WHAT TO WORK ON → Show each line of the entries below in which the word "licenses" appears.

DATA LISTING →
=== Section Start ===

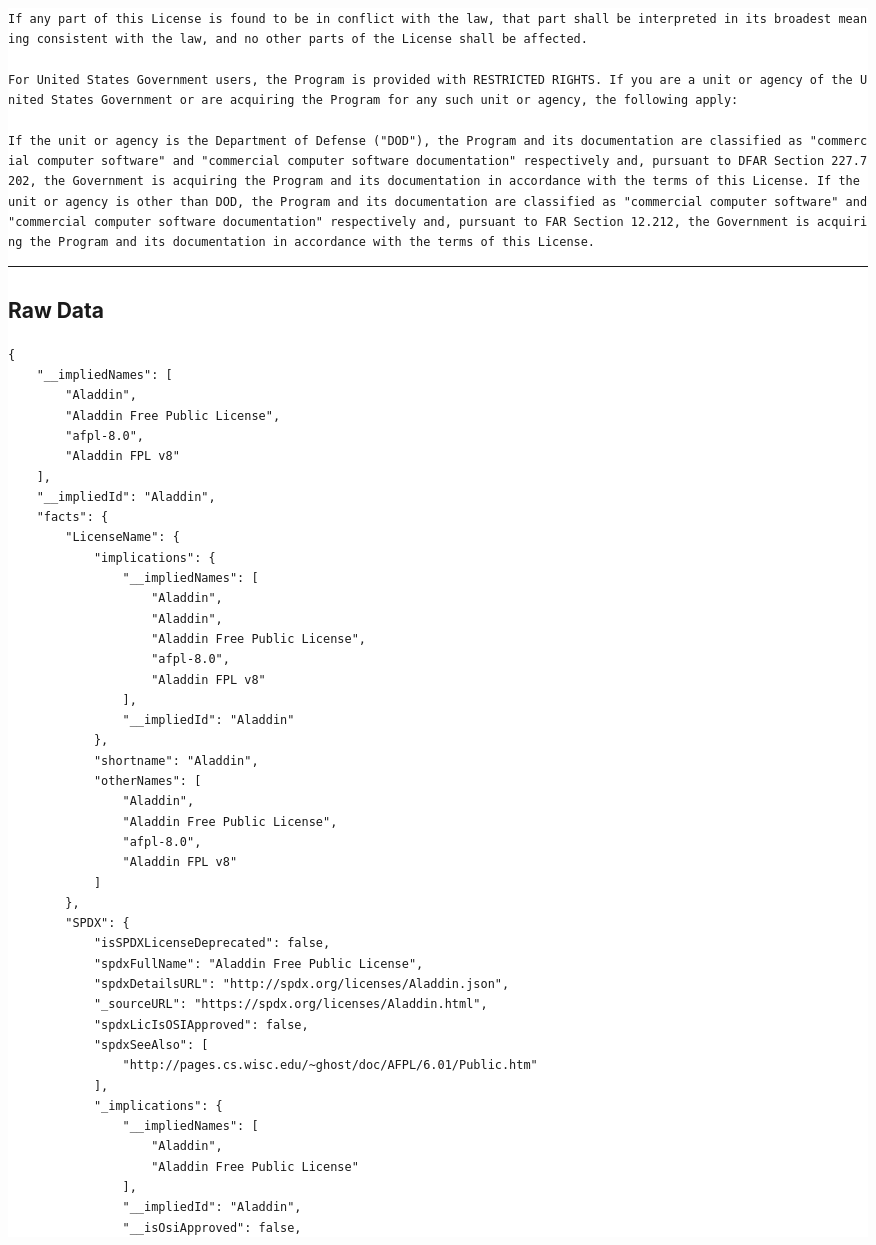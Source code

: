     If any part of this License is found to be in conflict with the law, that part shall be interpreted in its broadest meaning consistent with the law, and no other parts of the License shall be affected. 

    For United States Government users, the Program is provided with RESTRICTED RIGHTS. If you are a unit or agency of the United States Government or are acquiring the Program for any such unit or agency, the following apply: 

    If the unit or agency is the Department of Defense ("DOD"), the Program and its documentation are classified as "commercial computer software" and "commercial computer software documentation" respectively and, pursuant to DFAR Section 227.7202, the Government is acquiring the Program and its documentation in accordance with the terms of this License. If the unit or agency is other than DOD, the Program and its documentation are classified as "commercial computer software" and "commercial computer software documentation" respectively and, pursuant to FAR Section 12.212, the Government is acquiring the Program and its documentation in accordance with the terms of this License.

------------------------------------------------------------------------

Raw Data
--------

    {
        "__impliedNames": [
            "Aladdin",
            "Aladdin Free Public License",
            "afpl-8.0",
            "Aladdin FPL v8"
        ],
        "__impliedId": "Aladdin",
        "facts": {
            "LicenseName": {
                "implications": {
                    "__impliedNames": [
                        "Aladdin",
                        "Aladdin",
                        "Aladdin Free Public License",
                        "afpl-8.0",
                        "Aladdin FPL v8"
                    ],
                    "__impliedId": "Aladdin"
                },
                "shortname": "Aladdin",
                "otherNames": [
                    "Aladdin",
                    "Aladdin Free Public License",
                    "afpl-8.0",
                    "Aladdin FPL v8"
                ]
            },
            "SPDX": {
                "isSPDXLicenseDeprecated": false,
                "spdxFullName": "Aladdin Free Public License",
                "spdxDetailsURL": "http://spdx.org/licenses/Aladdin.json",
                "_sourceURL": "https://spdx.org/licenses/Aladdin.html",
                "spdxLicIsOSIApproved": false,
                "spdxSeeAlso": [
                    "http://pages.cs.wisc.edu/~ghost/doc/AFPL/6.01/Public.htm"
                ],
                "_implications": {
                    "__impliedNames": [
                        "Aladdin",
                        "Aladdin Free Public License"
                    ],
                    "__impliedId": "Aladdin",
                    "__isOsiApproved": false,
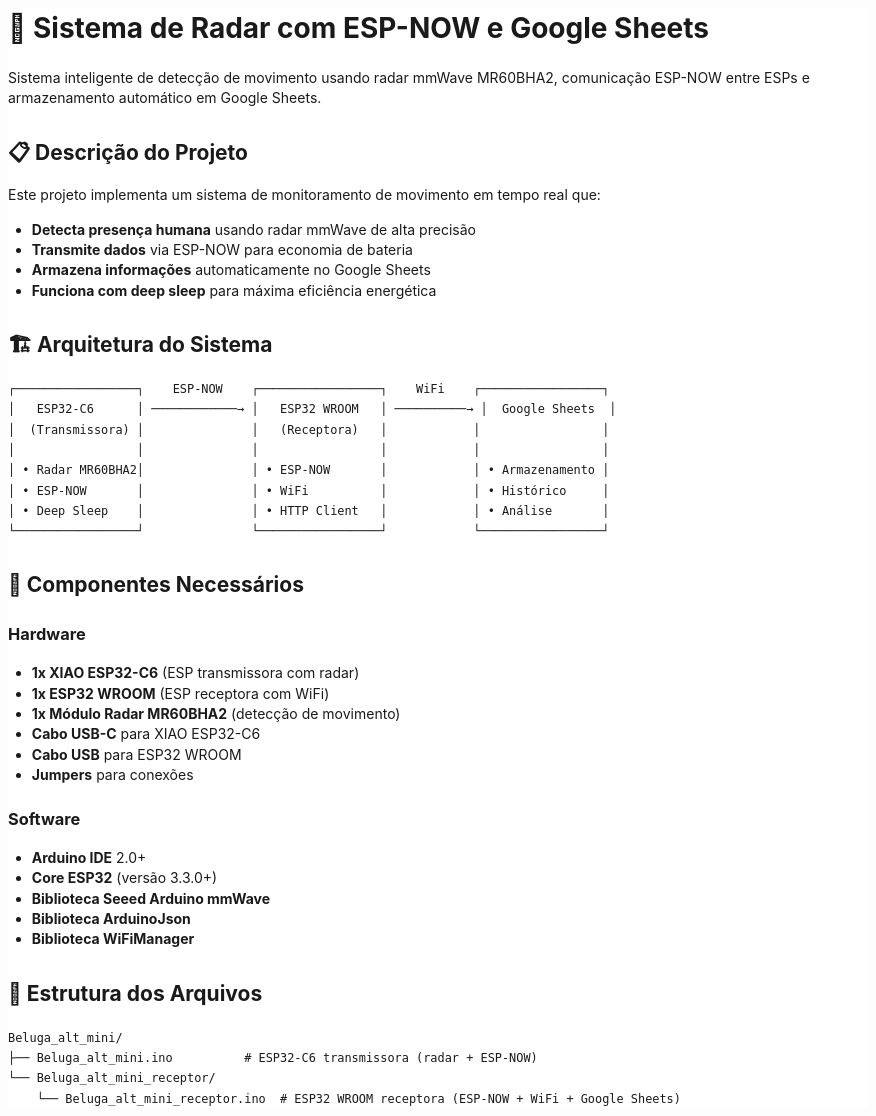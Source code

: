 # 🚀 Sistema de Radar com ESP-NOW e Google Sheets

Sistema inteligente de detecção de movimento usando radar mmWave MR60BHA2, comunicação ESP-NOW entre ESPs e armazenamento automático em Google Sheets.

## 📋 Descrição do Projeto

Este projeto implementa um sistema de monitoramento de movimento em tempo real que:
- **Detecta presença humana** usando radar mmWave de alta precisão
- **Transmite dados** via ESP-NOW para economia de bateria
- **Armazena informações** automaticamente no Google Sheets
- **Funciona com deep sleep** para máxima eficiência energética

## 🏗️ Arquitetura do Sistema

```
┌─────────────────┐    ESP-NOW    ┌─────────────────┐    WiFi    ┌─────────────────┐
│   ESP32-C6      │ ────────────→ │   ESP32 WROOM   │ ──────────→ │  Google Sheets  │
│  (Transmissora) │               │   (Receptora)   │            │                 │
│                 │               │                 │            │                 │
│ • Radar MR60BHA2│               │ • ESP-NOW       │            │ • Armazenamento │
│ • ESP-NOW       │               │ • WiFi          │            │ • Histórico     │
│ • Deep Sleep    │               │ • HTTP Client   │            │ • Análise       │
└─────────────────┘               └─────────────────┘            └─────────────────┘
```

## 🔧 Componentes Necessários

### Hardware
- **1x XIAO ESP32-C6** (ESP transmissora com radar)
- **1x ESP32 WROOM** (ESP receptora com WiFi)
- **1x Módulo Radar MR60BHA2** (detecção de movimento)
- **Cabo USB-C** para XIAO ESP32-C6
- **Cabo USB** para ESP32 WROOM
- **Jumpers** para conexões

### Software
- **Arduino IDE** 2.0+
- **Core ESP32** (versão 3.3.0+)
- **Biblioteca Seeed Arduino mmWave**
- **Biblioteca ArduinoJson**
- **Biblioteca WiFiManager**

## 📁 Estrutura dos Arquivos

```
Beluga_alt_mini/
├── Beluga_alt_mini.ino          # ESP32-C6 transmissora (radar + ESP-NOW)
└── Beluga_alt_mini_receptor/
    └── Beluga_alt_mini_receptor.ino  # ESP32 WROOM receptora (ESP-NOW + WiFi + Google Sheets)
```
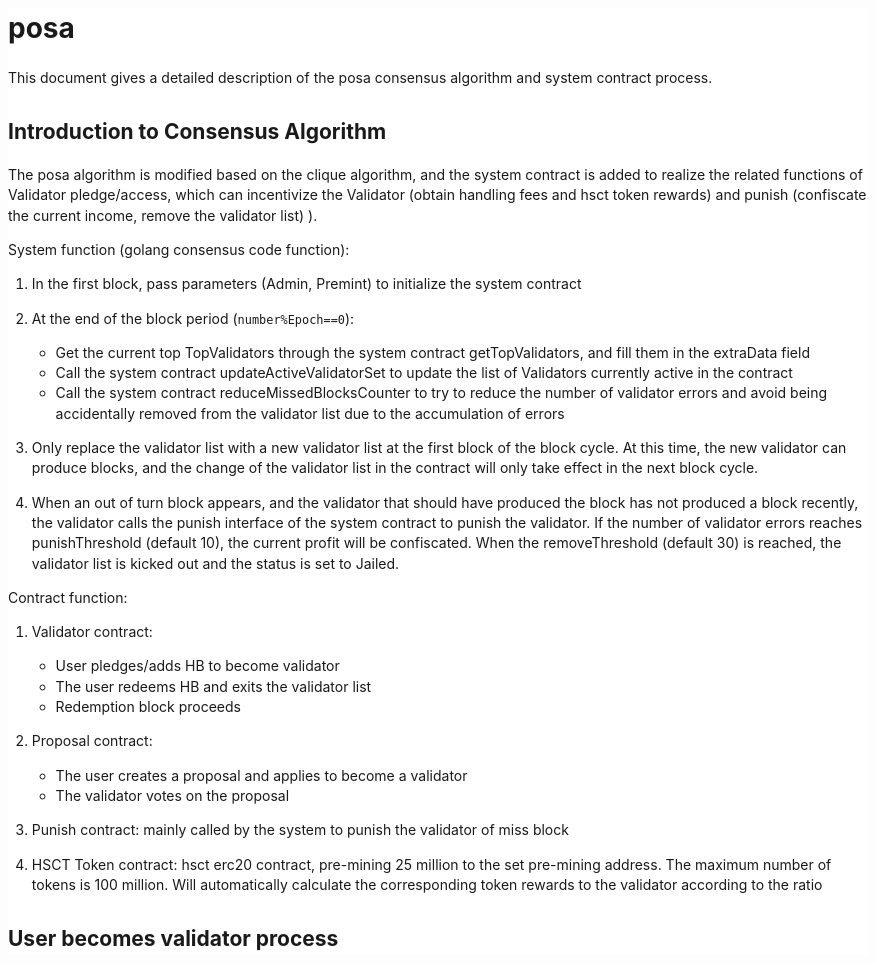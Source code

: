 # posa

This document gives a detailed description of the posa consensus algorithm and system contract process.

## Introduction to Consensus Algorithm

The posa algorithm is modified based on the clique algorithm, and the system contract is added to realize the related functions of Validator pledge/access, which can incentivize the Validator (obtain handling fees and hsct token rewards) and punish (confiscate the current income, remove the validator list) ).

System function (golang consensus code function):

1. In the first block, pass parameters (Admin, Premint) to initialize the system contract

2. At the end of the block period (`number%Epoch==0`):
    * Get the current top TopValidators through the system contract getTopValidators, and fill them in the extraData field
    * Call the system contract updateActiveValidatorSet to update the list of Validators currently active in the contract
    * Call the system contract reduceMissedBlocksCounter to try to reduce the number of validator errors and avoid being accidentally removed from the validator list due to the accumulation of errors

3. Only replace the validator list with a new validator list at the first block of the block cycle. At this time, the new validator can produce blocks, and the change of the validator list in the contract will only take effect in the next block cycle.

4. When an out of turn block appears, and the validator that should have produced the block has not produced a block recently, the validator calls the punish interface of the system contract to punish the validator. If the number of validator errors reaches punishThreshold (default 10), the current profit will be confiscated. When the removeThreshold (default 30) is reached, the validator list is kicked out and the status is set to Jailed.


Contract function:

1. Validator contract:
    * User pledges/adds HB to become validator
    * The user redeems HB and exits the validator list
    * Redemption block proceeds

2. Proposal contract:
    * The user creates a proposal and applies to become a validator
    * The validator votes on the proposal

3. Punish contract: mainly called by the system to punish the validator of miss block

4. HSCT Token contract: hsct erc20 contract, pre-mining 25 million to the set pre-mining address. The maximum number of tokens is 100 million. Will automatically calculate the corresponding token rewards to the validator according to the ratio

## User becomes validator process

=== Section End ===

RESPONSE TO THIS EXERCISE →
                "spdxDetailsURL": "http://spdx.org/licenses/Aladdin.json",
                "_sourceURL": "https://spdx.org/licenses/Aladdin.html",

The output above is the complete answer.